DIRECTIONS: Everything in the listing below from the line containing "neutral / housing" through the line containing "black: north finish" must be repeated exactly; the remaining lines are not wanted.
---------- PROVIDED RECORDS ----------
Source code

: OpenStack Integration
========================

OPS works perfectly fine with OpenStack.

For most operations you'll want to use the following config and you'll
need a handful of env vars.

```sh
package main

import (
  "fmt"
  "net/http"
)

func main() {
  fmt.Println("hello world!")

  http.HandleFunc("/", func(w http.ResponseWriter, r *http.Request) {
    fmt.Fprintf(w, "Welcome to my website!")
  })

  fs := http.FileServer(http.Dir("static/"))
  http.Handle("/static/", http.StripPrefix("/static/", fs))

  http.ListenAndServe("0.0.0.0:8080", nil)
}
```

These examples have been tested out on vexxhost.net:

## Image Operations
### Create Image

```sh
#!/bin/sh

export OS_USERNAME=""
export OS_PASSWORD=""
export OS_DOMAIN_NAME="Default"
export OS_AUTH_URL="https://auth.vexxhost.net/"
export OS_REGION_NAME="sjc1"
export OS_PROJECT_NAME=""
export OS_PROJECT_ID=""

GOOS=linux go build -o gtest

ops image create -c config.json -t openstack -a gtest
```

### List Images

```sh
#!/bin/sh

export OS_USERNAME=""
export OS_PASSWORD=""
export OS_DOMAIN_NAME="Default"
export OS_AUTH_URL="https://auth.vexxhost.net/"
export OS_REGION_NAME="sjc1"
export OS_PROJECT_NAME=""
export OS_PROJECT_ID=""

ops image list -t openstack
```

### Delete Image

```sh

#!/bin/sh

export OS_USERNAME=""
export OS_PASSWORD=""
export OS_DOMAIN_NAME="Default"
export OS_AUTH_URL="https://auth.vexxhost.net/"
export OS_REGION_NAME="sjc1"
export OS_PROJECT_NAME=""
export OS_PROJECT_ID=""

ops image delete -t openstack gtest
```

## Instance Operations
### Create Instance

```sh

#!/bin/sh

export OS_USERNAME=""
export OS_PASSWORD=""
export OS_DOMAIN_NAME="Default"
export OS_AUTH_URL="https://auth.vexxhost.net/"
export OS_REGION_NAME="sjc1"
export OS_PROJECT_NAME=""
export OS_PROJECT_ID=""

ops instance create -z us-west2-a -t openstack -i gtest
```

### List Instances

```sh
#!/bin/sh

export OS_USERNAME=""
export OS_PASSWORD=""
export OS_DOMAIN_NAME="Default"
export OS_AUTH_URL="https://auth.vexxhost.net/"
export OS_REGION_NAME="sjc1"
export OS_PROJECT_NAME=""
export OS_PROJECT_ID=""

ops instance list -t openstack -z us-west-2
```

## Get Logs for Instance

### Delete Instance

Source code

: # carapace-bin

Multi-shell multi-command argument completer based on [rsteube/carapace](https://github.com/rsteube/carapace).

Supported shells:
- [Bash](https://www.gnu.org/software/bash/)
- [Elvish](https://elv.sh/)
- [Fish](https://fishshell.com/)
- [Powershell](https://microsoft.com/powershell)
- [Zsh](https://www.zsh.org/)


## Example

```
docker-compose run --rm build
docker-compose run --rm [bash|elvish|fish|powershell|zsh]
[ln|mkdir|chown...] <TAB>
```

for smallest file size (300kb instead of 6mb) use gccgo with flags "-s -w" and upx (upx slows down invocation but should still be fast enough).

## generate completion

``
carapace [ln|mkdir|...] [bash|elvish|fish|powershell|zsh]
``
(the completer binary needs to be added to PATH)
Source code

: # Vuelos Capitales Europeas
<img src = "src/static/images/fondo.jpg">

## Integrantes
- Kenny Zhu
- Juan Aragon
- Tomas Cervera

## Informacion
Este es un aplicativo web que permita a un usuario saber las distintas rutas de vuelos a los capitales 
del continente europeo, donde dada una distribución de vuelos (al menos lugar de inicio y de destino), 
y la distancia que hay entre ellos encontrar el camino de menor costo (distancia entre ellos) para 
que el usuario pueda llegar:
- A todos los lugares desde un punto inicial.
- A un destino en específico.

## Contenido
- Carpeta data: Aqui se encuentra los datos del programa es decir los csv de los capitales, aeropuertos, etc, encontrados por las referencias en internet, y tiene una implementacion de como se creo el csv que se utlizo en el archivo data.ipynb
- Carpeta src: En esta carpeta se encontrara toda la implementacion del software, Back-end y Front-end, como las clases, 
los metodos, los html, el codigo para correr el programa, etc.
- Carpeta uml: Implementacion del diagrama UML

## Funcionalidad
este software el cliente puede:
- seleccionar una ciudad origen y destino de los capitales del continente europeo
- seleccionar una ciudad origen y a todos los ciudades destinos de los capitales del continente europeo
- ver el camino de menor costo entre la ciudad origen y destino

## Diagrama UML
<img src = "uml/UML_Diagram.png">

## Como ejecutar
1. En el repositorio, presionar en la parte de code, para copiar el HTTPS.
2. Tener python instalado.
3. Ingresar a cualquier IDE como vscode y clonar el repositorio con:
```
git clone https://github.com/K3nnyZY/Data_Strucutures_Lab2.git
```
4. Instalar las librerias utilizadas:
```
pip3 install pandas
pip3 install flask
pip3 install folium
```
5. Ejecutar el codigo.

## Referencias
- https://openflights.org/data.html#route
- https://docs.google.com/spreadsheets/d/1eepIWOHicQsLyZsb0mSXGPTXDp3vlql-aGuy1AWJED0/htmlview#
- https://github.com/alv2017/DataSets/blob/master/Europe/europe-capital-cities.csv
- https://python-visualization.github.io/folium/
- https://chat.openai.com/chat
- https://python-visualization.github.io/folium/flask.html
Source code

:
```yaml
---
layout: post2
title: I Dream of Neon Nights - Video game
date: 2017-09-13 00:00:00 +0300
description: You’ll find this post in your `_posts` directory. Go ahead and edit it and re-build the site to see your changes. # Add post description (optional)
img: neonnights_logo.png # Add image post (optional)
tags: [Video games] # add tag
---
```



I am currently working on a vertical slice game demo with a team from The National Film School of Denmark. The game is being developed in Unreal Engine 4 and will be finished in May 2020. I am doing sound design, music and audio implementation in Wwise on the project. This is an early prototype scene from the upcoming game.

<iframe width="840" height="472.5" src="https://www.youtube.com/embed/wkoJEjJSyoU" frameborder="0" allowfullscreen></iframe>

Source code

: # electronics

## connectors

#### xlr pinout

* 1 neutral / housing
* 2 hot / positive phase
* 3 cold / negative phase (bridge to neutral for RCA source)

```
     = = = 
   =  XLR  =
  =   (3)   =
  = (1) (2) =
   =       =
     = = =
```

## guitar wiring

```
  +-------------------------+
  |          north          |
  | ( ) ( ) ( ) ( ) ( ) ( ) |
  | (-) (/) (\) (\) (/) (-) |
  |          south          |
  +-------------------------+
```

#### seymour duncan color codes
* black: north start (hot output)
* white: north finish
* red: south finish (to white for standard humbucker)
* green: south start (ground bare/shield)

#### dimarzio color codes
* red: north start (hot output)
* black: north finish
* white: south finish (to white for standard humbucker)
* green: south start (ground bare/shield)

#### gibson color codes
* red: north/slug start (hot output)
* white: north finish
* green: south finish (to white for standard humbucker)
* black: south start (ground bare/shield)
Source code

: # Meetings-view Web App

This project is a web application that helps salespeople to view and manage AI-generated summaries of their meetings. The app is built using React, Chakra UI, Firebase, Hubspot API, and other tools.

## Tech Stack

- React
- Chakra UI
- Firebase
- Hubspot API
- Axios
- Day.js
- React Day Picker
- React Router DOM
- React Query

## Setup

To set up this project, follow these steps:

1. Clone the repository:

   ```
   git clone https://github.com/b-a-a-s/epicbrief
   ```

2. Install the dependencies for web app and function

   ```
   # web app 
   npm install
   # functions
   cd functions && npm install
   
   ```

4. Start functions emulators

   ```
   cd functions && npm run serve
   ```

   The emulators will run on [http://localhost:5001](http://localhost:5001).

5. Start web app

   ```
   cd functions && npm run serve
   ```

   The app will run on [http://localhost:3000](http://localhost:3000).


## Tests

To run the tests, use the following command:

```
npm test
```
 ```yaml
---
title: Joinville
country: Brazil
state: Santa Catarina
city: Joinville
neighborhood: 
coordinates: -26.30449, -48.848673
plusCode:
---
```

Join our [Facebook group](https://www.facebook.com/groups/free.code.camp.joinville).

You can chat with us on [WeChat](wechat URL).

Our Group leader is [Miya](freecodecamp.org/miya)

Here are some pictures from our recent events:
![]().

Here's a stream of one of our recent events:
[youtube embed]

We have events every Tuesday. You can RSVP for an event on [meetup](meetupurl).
----------
WORKED SOLUTION:
* 1 neutral / housing
* 2 hot / positive phase
* 3 cold / negative phase (bridge to neutral for RCA source)

```
     = = = 
   =  XLR  =
  =   (3)   =
  = (1) (2) =
   =       =
     = = =
```

## guitar wiring

```
  +-------------------------+
  |          north          |
  | ( ) ( ) ( ) ( ) ( ) ( ) |
  | (-) (/) (\) (\) (/) (-) |
  |          south          |
  +-------------------------+
```

#### seymour duncan color codes
* black: north start (hot output)
* white: north finish
* red: south finish (to white for standard humbucker)
* green: south start (ground bare/shield)

#### dimarzio color codes
* red: north start (hot output)
* black: north finish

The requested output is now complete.